# Winter Squirrel Hunting



## chuckwagon

Now that water fowl and deer hunting is over, I'm back to hunting squirrels. I'm having some trouble finding the little guys now that the wind and snow is kicking. I got one little red squirrel the other day, but he's the only one I saw all evening. I am hunting on an oak ridge and staying in my spots for about 20 - 25 minutes. Any tips for some winter squirrel hunting?


----------



## coyote_buster

what time of day was it, put a squirrell feeder up at your house and when there is squirrells eating it is time to go hunting


----------



## dfisher

Hi,
Squirrels are hard to get in the winter. Are you seeing a lot of tracks?

From my winter squirrel endeavors in Ohio, I found that the only come out for a short period in the winter and then it's back to the den tree. Generally they are an the ground too, as that is where all the mast is at this time.

I've found that, in Ohio, about mid morning is a good time to be in the winter woods.
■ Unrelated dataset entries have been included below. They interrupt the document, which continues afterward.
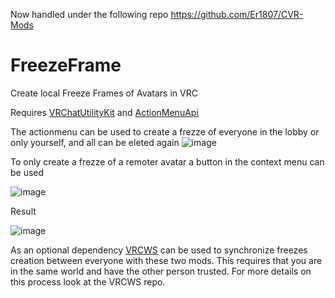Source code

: Now handled under the following repo https://github.com/Er1807/CVR-Mods

# FreezeFrame
Create local Freeze Frames of Avatars in VRC


Requires [VRChatUtilityKit](https://github.com/loukylor/VRC-Mods/tree/main/VRChatUtilityKit) and [ActionMenuApi](https://github.com/gompoc/VRChatMods/tree/master/ActionMenuApi)


The actionmenu can be used to create a frezze of everyone in the lobby or only yourself, and all can be eleted again
![image](https://user-images.githubusercontent.com/20169013/133785941-e47c76fa-29da-4fbe-9398-80d9e0a4424a.png)


To only create a frezze of a remoter avatar a button in the context menu can be used


![image](https://user-images.githubusercontent.com/20169013/133578854-123de7e1-bd1f-4f6d-91a1-bb1147fa7593.png)

Result

![image](https://user-images.githubusercontent.com/20169013/133579280-e71542a7-4c35-42b9-86e1-38ecd11edad3.png)


As an optional dependency [VRCWS](https://github.com/Er1807/VRCWS) can be used to synchronize freezes creation between everyone with these two mods. This requires that you are in the same world and have the other person trusted. For more details on this process look at the VRCWS repo.
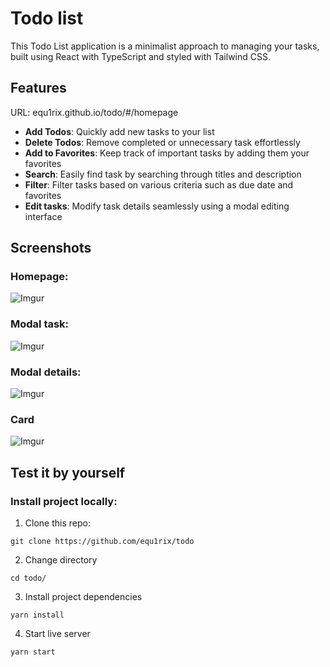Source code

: # Todo list

This Todo List application is a minimalist approach to managing your tasks, built using React with TypeScript and styled with Tailwind CSS.

## Features

URL: equ1rix.github.io/todo/#/homepage

- **Add Todos**: Quickly add new tasks to your list
- **Delete Todos**: Remove completed or unnecessary task effortlessly
- **Add to Favorites**: Keep track of important tasks by adding them your favorites
- **Search**: Easily find task by searching through titles and description
- **Filter**: Filter tasks based on various criteria such as due date and favorites
- **Edit tasks**: Modify task details seamlessly using a modal editing interface

## Screenshots

### Homepage:

![Imgur](https://i.imgur.com/AQKDBnV.png)

### Modal task:

![Imgur](https://i.imgur.com/x8BEhkg.png)

### Modal details:

![Imgur](https://i.imgur.com/ydJzArd.png)

### Card

![Imgur](https://i.imgur.com/NCdNa7C.png)

## Test it by yourself

### Install project locally:

1. Clone this repo:

`git clone https://github.com/equ1rix/todo`

2. Change directory

`cd todo/`

3. Install project dependencies

`yarn install`

4. Start live server

`yarn start`
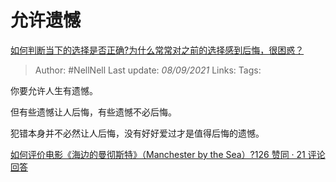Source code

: # 允许遗憾
[如何判断当下的选择是否正确?为什么常常对之前的选择感到后悔，很困惑？](https://www.zhihu.com/question/472210725/answer/2108768226)

> Author: #NellNell 
> Last update: *08/09/2021* 
> Links:
> Tags: 

你要允许人生有遗憾。

但有些遗憾让人后悔，有些遗憾不必后悔。

犯错本身并不必然让人后悔，没有好好爱过才是值得后悔的遗憾。

[如何评价电影《海边的曼彻斯特》（Manchester by the Sea）?126 赞同 · 21 评论回答](https://www.zhihu.com/question/53523367/answer/751676961)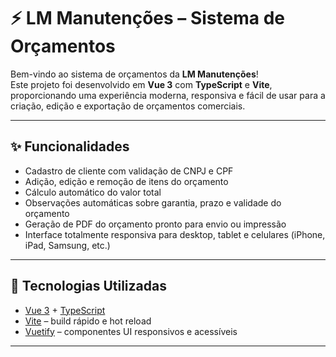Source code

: # ⚡ LM Manutenções – Sistema de Orçamentos

Bem-vindo ao sistema de orçamentos da **LM Manutenções**!  
Este projeto foi desenvolvido em **Vue 3** com **TypeScript** e **Vite**, proporcionando uma experiência moderna, responsiva e fácil de usar para a criação, edição e exportação de orçamentos comerciais.

---

## ✨ Funcionalidades

- Cadastro de cliente com validação de CNPJ e CPF
- Adição, edição e remoção de itens do orçamento
- Cálculo automático do valor total
- Observações automáticas sobre garantia, prazo e validade do orçamento
- Geração de PDF do orçamento pronto para envio ou impressão
- Interface totalmente responsiva para desktop, tablet e celulares (iPhone, iPad, Samsung, etc.)

---

## 🚀 Tecnologias Utilizadas

- [Vue 3](https://vuejs.org/) + [TypeScript](https://www.typescriptlang.org/)
- [Vite](https://vitejs.dev/) – build rápido e hot reload
- [Vuetify](https://vuetifyjs.com/) – componentes UI responsivos e acessíveis

---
Seems like once the sun gets up and warms things up a bit, they venture out for some chow and play. Often this time of year you'll run into three or four of them chasing each other about on the ground or up and down trees.

Look for them from halfway up a tree to the ground. They don't seem to venture into the treetops much at this time. Generally when one comes out of his hole, 99% of the time he's going to the ground

Of course, front days are good too. Often before a front arrives with snow or rain, they'll be out too, filling up for the storm.

Hope this helps,
Dan


----------



## chuckwagon

I was out in the eveining (from about 3:30 until 5:20). I went out this morning around 8:30 and only got one around 10:30 (boy is he a fat one!!) but that was all I saw until 12:00 when I left. Should I be sitting and waiting 20 or 30 minutes like inthe fall, or is stalking a better choice?


----------



## dfisher

Hi,
During all the squirrel hunting I done in the winter, I found a stand (a few tree's close together or a big tree) and waited. I tried to get in an area of the woods where I knew there were a lot of squirrels and also a lot of sign (tracks, diggings for mast, ect...) 
I think that when the leaves are gone it's are to move in the woods without the squirrels and other animals...blue jays, crows, ect...giving your position away. I played the waiting game and often bagged three or four in a mornings hunt.
Yea, they get pretty fat at this time of year. We have an old fox squirrel that comes out here on the driveway and eats cracked corn and sun flower seeds, and he's for sure got his winter coat on. Looks like he's two foot long and six inches around. :lol:

Good luck and Happy Holidays,
Dan


----------



## mnhunt1989

I have been squirrel hunting for 5 years now and the best time to go in the winter is a warmer than average day...on those cold days they will only come out for a few minutes in the day. I choose to enter the woods and find a decent spot to sit. Once i see a squirrel i slowly stalk it until it is in the bag... from then on i try to spot other squirrels and stalk them or find a spot nearby to sit and wait for another...most times the shot will get the curious little buggers to come in close for a look


----------



## dfisher

mnhunt1989 said:


> I have been squirrel hunting for 5 years now and the best time to go in the winter is a warmer than average day...on those cold days they will only come out for a few minutes in the day. I choose to enter the woods and find a decent spot to sit. Once i see a squirrel i slowly stalk it until it is in the bag... from then on i try to spot other squirrels and stalk them or find a spot nearby to sit and wait for another...most times the shot will get the curious little buggers to come in close for a look


There you go. perfect answer.
Good luck,
Dan


----------



## bmxfire37

yea here in ohio they are tricky... when i was in ga i took a bunch of them.... here i cant seam to find them.... they are all over my yard...but i want those to stay


----------



## mnhunt1989

yeah i know here in northeast minnesota we have all these tiny little pine squirrels and they are good for nothing


----------



## dfisher

bmxfire37 said:


> yea here in ohio they are tricky... when i was in ga i took a bunch of them.... here i cant seam to find them.... they are all over my yard...but i want those to stay


What kind you hunting in Ohio. I grew up in West Central hunting fox squirrels in small woodlots. They are fairly easy to get in the winter if you get in the woods at the right time and hang around a bit.
Good hunting,
Dan


----------



## bmxfire37

well red fox or grey... all ive seen at spring valley ( ceasers creek regon ) is greys and 1 red... even late fall its been hard
ive tried sitting and ive tried walking.... i went out 8 times and got off 1 shot... dident even hit the little loony thing... i wish i had a good pellet gun...my shotgun....i dont know


----------